В общем, ясно, что не зря Довлатов здесь оказался – здешний дух был близок ему, укрепил его уверенность в себе, в своих силах и талантах. В этом, а вовсе не в учебе, было главное для него. Впрочем, нет никаких сведений о том, что Довлатов принимал какое-то участие в той бурной общественной жизни. Видимо, он и его ближайшие друзья были слишком снобами, чтобы примыкать к толпе в любой ее форме.
Главное – он нашел в университете друзей на всю жизнь, друзей, полностью разделяющих его вольные взгляды и притом достаточно сильных и успешных, на которых можно было опереться в жизни. И друзья не подвели. То была весьма недурная компания, почти «лицейское братство», отличавшееся образованностью, талантами, жизненной энергией и умением славно погулять – спрашивается, о чем еще в молодости можно мечтать, какое еще большее везение может быть?
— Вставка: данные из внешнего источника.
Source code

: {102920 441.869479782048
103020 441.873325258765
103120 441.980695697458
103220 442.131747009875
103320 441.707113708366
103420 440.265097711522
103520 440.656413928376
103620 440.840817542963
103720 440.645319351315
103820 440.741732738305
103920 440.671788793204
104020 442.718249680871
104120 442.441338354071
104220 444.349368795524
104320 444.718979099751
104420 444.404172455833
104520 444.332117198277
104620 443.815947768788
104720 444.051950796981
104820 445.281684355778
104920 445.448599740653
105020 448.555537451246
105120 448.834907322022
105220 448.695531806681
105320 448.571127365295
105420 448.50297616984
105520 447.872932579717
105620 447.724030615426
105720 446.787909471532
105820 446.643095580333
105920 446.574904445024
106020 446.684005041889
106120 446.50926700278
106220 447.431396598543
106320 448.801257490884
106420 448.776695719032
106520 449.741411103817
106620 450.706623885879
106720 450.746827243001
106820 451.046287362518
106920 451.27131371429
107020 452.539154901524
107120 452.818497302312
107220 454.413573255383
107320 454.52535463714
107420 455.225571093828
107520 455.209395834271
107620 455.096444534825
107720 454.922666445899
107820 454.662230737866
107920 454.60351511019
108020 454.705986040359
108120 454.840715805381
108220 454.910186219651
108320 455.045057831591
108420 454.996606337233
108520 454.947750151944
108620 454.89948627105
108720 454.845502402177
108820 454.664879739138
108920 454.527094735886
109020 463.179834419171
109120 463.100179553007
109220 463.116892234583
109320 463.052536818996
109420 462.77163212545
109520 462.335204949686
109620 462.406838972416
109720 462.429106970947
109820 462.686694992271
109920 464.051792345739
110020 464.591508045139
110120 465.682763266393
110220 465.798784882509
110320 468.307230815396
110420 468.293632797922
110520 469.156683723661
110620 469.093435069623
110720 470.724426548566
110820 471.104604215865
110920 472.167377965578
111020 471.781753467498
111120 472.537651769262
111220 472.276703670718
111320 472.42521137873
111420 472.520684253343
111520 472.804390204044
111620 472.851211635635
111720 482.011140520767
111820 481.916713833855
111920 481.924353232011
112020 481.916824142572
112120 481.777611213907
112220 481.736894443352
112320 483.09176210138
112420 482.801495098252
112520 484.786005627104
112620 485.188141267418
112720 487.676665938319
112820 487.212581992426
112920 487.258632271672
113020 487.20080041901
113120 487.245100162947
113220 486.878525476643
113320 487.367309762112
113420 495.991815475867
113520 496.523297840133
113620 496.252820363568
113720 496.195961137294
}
И эти друзья юности оставались с ним всегда, помогли состояться, а потом и прославиться.
Вспоминает Андрей Арьев:
«С Сережей было трудно не познакомиться, потому что он всегда выделялся. Мы вместе учились на филологическом отделении: он на финском отделении, я на русском. На первых курсах у нас было много общих лекций – как правило, самых занудных и никому не нужных, вроде политэкономии или истории КПСС. Как правило, мы на них не ходили, но из нашей тридцатой аудитории открывался прекрасный вид на Университетскую набережную и Неву, можно было наслаждаться им и ничего не слушать. Меня кто-то спросил, что такое для меня университет. Я ответил: «Конечно, это окно в Неву». Во время такой лекции Сережа мне как-то сунул три рассказика. В какой-то из них я ткнул пальцем и сказал: «А вот этот мне не понравился меньше». С моей стороны это была высшая степень похвалы. Тогда мне просто не могло понравиться то, что написал мой приятель».